(Beginning of Supplied material)

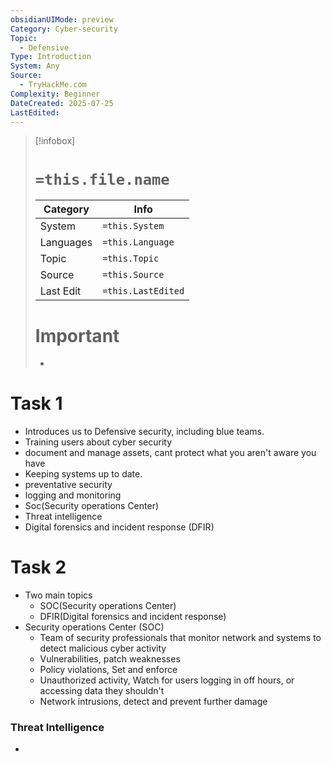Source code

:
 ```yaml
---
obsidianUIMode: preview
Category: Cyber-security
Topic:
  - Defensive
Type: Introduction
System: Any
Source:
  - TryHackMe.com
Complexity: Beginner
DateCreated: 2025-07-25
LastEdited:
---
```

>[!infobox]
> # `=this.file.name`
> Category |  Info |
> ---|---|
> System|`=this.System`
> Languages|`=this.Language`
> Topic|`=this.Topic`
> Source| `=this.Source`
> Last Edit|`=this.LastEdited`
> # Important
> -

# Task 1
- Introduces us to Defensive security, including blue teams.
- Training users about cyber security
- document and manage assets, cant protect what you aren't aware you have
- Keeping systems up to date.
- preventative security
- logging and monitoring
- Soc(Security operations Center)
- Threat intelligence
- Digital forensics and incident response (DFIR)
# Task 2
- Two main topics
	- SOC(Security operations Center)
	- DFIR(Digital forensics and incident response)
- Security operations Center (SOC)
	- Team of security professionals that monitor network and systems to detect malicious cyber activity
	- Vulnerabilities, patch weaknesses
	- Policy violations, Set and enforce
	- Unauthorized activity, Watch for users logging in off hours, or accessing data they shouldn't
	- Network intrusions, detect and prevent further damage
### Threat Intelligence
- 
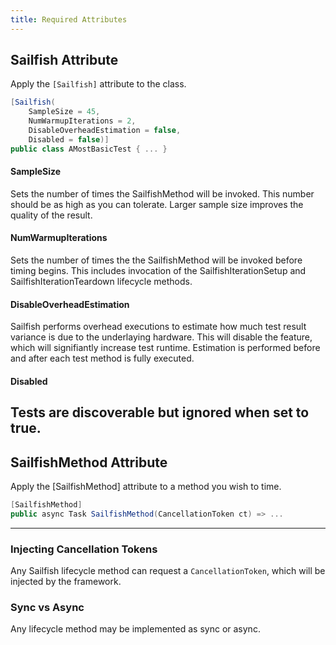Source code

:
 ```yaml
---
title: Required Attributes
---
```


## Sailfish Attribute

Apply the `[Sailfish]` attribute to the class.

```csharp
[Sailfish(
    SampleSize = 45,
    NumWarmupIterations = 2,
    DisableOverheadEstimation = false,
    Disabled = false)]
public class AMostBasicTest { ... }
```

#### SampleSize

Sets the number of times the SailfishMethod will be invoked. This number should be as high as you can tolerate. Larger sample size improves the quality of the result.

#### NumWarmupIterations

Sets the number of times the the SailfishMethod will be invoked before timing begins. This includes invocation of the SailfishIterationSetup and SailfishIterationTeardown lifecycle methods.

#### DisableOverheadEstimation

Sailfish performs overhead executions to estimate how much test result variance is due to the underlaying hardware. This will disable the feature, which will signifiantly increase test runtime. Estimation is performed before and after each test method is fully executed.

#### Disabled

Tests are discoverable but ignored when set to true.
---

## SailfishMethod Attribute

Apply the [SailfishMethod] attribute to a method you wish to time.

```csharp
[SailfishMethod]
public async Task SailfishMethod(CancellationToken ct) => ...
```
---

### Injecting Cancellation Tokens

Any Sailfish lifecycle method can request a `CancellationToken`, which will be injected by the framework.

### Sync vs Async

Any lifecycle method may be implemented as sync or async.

(End of Supplied material)

Once the line with "#### SampleSize" is found in the records above, print exactly that line and every line after it through the line with "### Injecting Cancellation Tokens".

Solution for this task ->
#### SampleSize

Sets the number of times the SailfishMethod will be invoked. This number should be as high as you can tolerate. Larger sample size improves the quality of the result.

#### NumWarmupIterations

Sets the number of times the the SailfishMethod will be invoked before timing begins. This includes invocation of the SailfishIterationSetup and SailfishIterationTeardown lifecycle methods.

#### DisableOverheadEstimation

Sailfish performs overhead executions to estimate how much test result variance is due to the underlaying hardware. This will disable the feature, which will signifiantly increase test runtime. Estimation is performed before and after each test method is fully executed.

#### Disabled

Tests are discoverable but ignored when set to true.
---

## SailfishMethod Attribute

Apply the [SailfishMethod] attribute to a method you wish to time.

```csharp
[SailfishMethod]
public async Task SailfishMethod(CancellationToken ct) => ...
```
---

### Injecting Cancellation Tokens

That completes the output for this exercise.